Input material -
-=-=-=-=-

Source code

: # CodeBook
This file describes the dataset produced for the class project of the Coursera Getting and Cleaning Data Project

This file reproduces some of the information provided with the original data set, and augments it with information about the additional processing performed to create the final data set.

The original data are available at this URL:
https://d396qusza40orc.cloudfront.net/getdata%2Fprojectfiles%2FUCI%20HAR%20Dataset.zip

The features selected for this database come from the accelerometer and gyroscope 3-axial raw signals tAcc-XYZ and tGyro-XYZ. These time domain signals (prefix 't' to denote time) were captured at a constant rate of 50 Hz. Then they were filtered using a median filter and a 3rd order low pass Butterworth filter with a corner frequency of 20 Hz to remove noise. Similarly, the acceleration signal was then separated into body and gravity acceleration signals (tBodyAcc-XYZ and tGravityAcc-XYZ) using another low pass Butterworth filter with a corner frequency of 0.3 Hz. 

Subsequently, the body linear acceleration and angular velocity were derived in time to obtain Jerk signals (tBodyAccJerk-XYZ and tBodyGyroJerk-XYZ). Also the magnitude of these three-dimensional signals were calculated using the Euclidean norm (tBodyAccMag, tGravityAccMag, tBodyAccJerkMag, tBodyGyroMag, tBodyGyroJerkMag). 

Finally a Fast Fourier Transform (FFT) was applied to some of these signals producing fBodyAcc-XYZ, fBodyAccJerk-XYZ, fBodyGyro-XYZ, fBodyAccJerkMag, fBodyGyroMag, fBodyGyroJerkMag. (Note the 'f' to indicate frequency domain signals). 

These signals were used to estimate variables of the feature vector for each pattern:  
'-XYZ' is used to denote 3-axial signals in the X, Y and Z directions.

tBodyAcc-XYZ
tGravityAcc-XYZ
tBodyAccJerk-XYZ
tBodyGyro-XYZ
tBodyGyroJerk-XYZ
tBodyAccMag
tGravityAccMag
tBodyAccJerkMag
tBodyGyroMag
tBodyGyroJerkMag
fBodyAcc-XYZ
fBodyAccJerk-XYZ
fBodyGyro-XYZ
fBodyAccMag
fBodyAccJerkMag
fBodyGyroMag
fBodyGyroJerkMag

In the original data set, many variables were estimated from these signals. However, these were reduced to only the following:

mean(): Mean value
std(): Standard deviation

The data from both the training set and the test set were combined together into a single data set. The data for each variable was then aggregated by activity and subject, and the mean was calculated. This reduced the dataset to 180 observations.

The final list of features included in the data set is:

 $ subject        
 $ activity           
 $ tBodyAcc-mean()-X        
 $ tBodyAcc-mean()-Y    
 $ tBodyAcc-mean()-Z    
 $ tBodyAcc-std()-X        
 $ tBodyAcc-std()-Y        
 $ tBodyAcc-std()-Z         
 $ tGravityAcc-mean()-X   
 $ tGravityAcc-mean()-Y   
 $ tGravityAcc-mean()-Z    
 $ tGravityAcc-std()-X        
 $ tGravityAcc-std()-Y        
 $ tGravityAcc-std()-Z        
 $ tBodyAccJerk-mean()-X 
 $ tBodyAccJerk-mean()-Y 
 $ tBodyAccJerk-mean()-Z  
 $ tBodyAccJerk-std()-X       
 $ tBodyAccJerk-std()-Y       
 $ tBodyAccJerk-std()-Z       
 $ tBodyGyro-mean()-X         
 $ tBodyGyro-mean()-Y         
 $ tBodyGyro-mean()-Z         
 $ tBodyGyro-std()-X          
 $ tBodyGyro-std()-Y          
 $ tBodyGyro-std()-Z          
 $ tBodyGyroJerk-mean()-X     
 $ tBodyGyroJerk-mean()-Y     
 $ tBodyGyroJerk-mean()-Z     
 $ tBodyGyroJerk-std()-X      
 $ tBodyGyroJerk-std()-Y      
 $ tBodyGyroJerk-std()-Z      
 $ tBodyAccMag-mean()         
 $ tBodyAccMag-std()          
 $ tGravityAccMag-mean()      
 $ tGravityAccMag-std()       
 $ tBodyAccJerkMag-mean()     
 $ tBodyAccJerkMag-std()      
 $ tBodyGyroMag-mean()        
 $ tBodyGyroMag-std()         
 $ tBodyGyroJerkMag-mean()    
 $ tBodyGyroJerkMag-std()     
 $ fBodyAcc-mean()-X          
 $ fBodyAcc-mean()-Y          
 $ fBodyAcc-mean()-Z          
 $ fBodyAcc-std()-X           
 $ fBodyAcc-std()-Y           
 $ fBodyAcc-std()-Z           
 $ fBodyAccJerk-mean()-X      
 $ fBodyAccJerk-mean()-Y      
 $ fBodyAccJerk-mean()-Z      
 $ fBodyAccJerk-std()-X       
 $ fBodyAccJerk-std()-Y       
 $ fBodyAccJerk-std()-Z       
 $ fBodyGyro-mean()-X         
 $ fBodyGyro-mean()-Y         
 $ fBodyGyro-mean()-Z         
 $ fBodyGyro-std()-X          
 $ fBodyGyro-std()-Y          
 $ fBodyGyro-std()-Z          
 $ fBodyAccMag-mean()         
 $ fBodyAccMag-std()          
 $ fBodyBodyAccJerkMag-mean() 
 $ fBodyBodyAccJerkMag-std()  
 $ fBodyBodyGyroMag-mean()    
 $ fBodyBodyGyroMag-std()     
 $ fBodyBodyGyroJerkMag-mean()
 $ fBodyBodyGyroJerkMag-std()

-=-=-=-=-

Aim of the task - Copy out every entry again, exactly as it was given.

Your response -
Source code

: # CodeBook
This file describes the dataset produced for the class project of the Coursera Getting and Cleaning Data Project

This file reproduces some of the information provided with the original data set, and augments it with information about the additional processing performed to create the final data set.

The original data are available at this URL:
https://d396qusza40orc.cloudfront.net/getdata%2Fprojectfiles%2FUCI%20HAR%20Dataset.zip

The features selected for this database come from the accelerometer and gyroscope 3-axial raw signals tAcc-XYZ and tGyro-XYZ. These time domain signals (prefix 't' to denote time) were captured at a constant rate of 50 Hz. Then they were filtered using a median filter and a 3rd order low pass Butterworth filter with a corner frequency of 20 Hz to remove noise. Similarly, the acceleration signal was then separated into body and gravity acceleration signals (tBodyAcc-XYZ and tGravityAcc-XYZ) using another low pass Butterworth filter with a corner frequency of 0.3 Hz. 

Subsequently, the body linear acceleration and angular velocity were derived in time to obtain Jerk signals (tBodyAccJerk-XYZ and tBodyGyroJerk-XYZ). Also the magnitude of these three-dimensional signals were calculated using the Euclidean norm (tBodyAccMag, tGravityAccMag, tBodyAccJerkMag, tBodyGyroMag, tBodyGyroJerkMag). 

Finally a Fast Fourier Transform (FFT) was applied to some of these signals producing fBodyAcc-XYZ, fBodyAccJerk-XYZ, fBodyGyro-XYZ, fBodyAccJerkMag, fBodyGyroMag, fBodyGyroJerkMag. (Note the 'f' to indicate frequency domain signals). 

These signals were used to estimate variables of the feature vector for each pattern:  
'-XYZ' is used to denote 3-axial signals in the X, Y and Z directions.

tBodyAcc-XYZ
tGravityAcc-XYZ
tBodyAccJerk-XYZ
tBodyGyro-XYZ
tBodyGyroJerk-XYZ
tBodyAccMag
tGravityAccMag
tBodyAccJerkMag
tBodyGyroMag
tBodyGyroJerkMag
fBodyAcc-XYZ
fBodyAccJerk-XYZ
fBodyGyro-XYZ
fBodyAccMag
fBodyAccJerkMag
fBodyGyroMag
fBodyGyroJerkMag

In the original data set, many variables were estimated from these signals. However, these were reduced to only the following:

mean(): Mean value
std(): Standard deviation

The data from both the training set and the test set were combined together into a single data set. The data for each variable was then aggregated by activity and subject, and the mean was calculated. This reduced the dataset to 180 observations.

The final list of features included in the data set is:

 $ subject        
 $ activity           
 $ tBodyAcc-mean()-X        
 $ tBodyAcc-mean()-Y    
 $ tBodyAcc-mean()-Z    
 $ tBodyAcc-std()-X        
 $ tBodyAcc-std()-Y        
 $ tBodyAcc-std()-Z         
 $ tGravityAcc-mean()-X   
 $ tGravityAcc-mean()-Y   
 $ tGravityAcc-mean()-Z    
 $ tGravityAcc-std()-X        
 $ tGravityAcc-std()-Y        
 $ tGravityAcc-std()-Z        
 $ tBodyAccJerk-mean()-X 
 $ tBodyAccJerk-mean()-Y 
 $ tBodyAccJerk-mean()-Z  
 $ tBodyAccJerk-std()-X       
 $ tBodyAccJerk-std()-Y       
 $ tBodyAccJerk-std()-Z       
 $ tBodyGyro-mean()-X         
 $ tBodyGyro-mean()-Y         
 $ tBodyGyro-mean()-Z         
 $ tBodyGyro-std()-X          
 $ tBodyGyro-std()-Y          
 $ tBodyGyro-std()-Z          
 $ tBodyGyroJerk-mean()-X     
 $ tBodyGyroJerk-mean()-Y     
 $ tBodyGyroJerk-mean()-Z     
 $ tBodyGyroJerk-std()-X      
 $ tBodyGyroJerk-std()-Y      
 $ tBodyGyroJerk-std()-Z      
 $ tBodyAccMag-mean()         
 $ tBodyAccMag-std()          
 $ tGravityAccMag-mean()      
 $ tGravityAccMag-std()       
 $ tBodyAccJerkMag-mean()     
 $ tBodyAccJerkMag-std()      
 $ tBodyGyroMag-mean()        
 $ tBodyGyroMag-std()         
 $ tBodyGyroJerkMag-mean()    
 $ tBodyGyroJerkMag-std()     
 $ fBodyAcc-mean()-X          
 $ fBodyAcc-mean()-Y          
 $ fBodyAcc-mean()-Z          
 $ fBodyAcc-std()-X           
 $ fBodyAcc-std()-Y           
 $ fBodyAcc-std()-Z           
 $ fBodyAccJerk-mean()-X      
 $ fBodyAccJerk-mean()-Y      
 $ fBodyAccJerk-mean()-Z      
 $ fBodyAccJerk-std()-X       
 $ fBodyAccJerk-std()-Y       
 $ fBodyAccJerk-std()-Z       
 $ fBodyGyro-mean()-X         
 $ fBodyGyro-mean()-Y         
 $ fBodyGyro-mean()-Z         
 $ fBodyGyro-std()-X          
 $ fBodyGyro-std()-Y          
 $ fBodyGyro-std()-Z          
 $ fBodyAccMag-mean()         
 $ fBodyAccMag-std()          
 $ fBodyBodyAccJerkMag-mean() 
 $ fBodyBodyAccJerkMag-std()  
 $ fBodyBodyGyroMag-mean()    
 $ fBodyBodyGyroMag-std()     
 $ fBodyBodyGyroJerkMag-mean()
 $ fBodyBodyGyroJerkMag-std()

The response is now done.